全国で相次ぐ強盗事件を巡り、フィリピンから強制送還された渡辺優樹容疑者(38)をリーダー格とする特殊詐欺グループのメンバーだった日本人の女が、フィリピン国内で身柄を拘束され、警視庁が送還を求めていることが13日、捜査関係者への取材で分かった。
警視庁はほかにも詐欺に関与した複数のメンバーが同国内にいるとみて捜査している。
捜査関係者によると、女は山田李沙容疑者(26)。渡辺容疑者の特殊詐欺グループのメンバーで、日本国内にの電話をかける「かけ子」の1人とみられ、窃盗容疑で逮捕状が出ている。山田容疑者は1月、フィリピン当局に身柄を拘束され、入管施設に収容されているという。
渡辺容疑者の詐欺グループを巡っては、令和元年11月、フィリピン当局がかけ子36人を拘束。渡辺容疑者や山田容疑者らは当時、拘束を免れ、その後もフィリピンで特殊詐欺を繰り返していた疑いがあり、ほかにもメンバー数十人が逃走したとみられるという。

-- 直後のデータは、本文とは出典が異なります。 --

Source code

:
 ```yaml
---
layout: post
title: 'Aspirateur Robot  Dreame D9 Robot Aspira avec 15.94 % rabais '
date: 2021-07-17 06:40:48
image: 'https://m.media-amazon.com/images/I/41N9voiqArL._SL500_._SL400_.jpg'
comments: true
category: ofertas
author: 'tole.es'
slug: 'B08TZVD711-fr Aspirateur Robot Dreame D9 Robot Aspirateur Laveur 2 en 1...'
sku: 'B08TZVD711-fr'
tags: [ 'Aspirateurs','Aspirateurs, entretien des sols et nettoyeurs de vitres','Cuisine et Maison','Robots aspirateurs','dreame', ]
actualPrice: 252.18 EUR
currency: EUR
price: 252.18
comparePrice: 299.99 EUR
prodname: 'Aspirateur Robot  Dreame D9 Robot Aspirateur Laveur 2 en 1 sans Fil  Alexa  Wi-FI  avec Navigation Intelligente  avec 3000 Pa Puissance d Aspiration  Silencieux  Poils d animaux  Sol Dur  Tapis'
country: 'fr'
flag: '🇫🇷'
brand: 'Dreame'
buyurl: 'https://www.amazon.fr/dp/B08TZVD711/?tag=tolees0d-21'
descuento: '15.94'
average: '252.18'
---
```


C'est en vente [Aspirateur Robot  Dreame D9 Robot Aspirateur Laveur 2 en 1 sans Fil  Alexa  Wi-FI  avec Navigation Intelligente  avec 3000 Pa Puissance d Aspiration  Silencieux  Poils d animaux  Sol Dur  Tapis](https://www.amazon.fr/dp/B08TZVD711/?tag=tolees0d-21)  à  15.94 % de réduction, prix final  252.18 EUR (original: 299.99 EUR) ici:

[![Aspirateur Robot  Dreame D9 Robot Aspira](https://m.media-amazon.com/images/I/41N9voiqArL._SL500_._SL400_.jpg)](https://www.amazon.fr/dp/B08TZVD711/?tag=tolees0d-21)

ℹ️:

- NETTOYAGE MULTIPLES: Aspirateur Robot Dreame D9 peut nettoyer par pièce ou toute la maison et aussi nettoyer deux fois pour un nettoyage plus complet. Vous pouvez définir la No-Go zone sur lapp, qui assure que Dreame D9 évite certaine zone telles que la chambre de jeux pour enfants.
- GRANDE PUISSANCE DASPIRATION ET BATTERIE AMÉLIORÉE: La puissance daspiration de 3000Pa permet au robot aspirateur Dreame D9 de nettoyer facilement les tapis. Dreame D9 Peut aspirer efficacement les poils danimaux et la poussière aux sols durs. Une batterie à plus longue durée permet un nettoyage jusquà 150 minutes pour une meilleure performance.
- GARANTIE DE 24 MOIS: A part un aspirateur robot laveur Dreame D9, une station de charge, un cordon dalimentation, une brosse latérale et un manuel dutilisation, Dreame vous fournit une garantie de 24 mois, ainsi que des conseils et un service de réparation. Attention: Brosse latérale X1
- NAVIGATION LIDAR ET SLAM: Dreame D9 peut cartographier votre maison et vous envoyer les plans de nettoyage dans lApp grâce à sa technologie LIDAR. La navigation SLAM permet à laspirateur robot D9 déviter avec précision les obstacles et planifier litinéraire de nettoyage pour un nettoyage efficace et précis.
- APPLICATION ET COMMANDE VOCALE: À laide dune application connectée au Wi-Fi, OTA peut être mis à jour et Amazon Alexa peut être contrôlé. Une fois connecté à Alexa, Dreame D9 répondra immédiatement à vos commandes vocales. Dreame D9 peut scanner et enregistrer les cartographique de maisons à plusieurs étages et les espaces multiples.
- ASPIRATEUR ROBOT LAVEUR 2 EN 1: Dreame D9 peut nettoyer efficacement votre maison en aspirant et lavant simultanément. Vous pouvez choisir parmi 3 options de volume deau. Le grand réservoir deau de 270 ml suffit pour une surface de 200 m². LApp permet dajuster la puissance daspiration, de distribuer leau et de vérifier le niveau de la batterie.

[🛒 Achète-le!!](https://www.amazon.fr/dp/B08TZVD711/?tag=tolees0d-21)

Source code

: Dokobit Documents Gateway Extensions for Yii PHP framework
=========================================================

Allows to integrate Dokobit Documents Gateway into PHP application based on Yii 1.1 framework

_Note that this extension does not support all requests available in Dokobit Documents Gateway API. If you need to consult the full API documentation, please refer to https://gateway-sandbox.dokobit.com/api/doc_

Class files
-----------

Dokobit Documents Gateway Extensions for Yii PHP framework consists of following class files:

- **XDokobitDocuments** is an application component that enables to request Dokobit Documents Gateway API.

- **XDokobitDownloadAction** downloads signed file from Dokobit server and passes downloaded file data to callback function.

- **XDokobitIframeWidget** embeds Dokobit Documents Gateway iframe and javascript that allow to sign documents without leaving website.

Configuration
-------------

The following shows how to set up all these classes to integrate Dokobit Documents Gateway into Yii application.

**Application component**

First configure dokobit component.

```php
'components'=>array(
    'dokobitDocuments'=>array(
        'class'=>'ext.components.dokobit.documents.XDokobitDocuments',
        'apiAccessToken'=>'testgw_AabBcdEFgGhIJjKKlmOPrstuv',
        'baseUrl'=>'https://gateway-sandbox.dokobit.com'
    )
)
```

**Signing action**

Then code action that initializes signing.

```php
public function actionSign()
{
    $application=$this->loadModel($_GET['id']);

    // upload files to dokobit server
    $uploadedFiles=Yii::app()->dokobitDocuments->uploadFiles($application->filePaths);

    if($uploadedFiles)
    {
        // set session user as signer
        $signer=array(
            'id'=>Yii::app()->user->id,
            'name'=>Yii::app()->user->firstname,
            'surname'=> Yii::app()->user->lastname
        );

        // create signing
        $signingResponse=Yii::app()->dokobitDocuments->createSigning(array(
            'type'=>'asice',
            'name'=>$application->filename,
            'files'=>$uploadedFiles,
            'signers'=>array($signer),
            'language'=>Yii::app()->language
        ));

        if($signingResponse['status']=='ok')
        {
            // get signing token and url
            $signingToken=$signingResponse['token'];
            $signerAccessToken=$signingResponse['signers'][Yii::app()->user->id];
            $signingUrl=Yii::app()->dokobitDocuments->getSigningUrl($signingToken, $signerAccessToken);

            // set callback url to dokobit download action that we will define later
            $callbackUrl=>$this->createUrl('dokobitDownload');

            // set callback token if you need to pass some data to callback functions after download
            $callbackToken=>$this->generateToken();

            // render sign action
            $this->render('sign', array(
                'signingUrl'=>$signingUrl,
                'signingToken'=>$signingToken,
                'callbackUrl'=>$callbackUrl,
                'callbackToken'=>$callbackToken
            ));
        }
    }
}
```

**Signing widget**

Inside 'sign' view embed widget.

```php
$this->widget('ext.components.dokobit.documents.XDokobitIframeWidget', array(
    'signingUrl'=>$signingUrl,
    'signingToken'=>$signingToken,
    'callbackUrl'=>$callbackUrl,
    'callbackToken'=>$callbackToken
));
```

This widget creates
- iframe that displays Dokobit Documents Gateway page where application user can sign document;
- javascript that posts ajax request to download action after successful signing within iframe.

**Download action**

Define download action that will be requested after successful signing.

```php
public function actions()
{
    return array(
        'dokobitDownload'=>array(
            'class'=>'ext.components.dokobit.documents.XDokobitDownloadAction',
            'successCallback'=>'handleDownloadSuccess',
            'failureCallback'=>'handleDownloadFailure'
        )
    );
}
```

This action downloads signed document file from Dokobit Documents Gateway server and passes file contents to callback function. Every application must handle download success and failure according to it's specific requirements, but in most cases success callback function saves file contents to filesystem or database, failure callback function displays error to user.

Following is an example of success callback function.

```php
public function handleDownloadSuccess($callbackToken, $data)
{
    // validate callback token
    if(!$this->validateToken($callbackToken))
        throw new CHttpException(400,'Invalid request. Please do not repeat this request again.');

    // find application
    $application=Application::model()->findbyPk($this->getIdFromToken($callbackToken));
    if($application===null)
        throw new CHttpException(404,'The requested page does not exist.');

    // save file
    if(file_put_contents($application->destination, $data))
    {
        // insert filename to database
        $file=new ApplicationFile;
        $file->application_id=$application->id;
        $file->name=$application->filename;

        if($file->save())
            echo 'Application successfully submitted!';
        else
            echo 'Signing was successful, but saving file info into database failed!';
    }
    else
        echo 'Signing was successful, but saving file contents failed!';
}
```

今月7~9日、渡辺容疑者のほか、藤田聖也容疑者(38)、今村磨人容疑者(38)小島智信容疑者(45)ら4人が、フィリピンから日本へ強制送還され、特殊詐欺事件に絡む窃盗容疑で警視庁に逮捕された。
渡辺容疑者らは、一連の広域強盗事件で、「ルフィ」などと名乗り、通信アプリ「テレグラム」を使って実行役に指示を出していたとみられる。警視庁は4人の取り調べやフィリピン当局から提供を受けた携帯電話の解析などを通じて組織の実態や指示系統などの解明を進める方針。